(PROVIDED DATA):
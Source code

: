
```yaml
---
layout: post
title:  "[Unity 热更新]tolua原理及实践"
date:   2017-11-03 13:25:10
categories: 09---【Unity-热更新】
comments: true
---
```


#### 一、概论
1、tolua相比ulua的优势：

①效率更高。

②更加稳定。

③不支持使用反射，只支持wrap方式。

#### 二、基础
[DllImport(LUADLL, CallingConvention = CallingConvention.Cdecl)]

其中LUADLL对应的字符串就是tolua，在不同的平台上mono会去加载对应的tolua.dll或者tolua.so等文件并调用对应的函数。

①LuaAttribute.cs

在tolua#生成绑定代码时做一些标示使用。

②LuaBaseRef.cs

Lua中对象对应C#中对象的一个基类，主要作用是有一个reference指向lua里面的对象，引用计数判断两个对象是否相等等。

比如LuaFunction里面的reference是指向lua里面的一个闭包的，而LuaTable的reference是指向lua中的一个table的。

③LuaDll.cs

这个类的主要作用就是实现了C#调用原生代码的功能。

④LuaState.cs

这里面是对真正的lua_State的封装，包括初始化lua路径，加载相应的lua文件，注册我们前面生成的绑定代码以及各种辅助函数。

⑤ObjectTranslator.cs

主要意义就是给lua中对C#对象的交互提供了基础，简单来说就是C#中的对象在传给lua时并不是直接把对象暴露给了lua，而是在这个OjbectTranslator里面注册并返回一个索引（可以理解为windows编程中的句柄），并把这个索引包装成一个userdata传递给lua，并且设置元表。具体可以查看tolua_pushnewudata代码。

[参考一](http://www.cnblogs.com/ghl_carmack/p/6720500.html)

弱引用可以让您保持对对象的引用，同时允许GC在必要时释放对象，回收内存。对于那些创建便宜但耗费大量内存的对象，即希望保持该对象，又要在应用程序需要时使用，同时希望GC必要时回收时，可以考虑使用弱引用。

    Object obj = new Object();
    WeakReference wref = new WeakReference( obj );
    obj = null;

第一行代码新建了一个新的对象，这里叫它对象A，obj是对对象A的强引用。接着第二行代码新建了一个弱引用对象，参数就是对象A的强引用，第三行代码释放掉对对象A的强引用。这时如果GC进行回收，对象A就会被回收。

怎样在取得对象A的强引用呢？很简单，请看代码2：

* * *

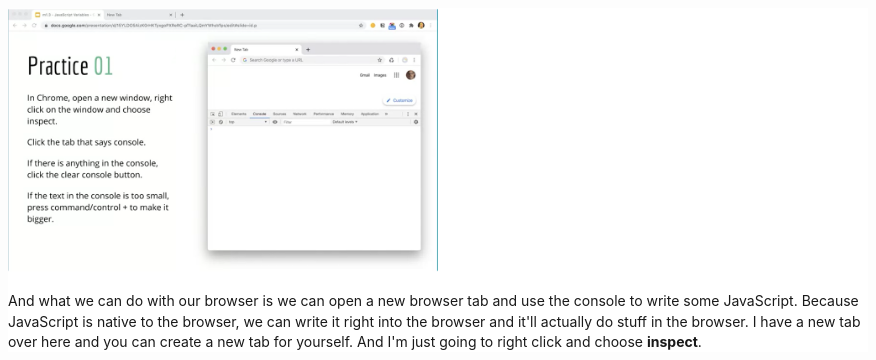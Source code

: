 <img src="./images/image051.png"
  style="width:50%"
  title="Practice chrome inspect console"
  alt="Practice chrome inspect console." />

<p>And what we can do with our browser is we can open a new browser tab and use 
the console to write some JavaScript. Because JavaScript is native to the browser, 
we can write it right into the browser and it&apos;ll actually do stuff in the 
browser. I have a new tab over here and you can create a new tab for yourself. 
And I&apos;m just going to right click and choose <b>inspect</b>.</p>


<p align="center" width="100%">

(TASK PROMPT):
Please reproduce exactly the lines in the listing above from the one containing "主要意义就是给lua中对C#" through the one containing "怎样在取得对象A的强引用呢？很简单，请看代码2：", both included, and nothing more.

(RESULT FOR THIS EXERCISE):
主要意义就是给lua中对C#对象的交互提供了基础，简单来说就是C#中的对象在传给lua时并不是直接把对象暴露给了lua，而是在这个OjbectTranslator里面注册并返回一个索引（可以理解为windows编程中的句柄），并把这个索引包装成一个userdata传递给lua，并且设置元表。具体可以查看tolua_pushnewudata代码。

[参考一](http://www.cnblogs.com/ghl_carmack/p/6720500.html)

弱引用可以让您保持对对象的引用，同时允许GC在必要时释放对象，回收内存。对于那些创建便宜但耗费大量内存的对象，即希望保持该对象，又要在应用程序需要时使用，同时希望GC必要时回收时，可以考虑使用弱引用。

    Object obj = new Object();
    WeakReference wref = new WeakReference( obj );
    obj = null;

第一行代码新建了一个新的对象，这里叫它对象A，obj是对对象A的强引用。接着第二行代码新建了一个弱引用对象，参数就是对象A的强引用，第三行代码释放掉对对象A的强引用。这时如果GC进行回收，对象A就会被回收。

怎样在取得对象A的强引用呢？很简单，请看代码2：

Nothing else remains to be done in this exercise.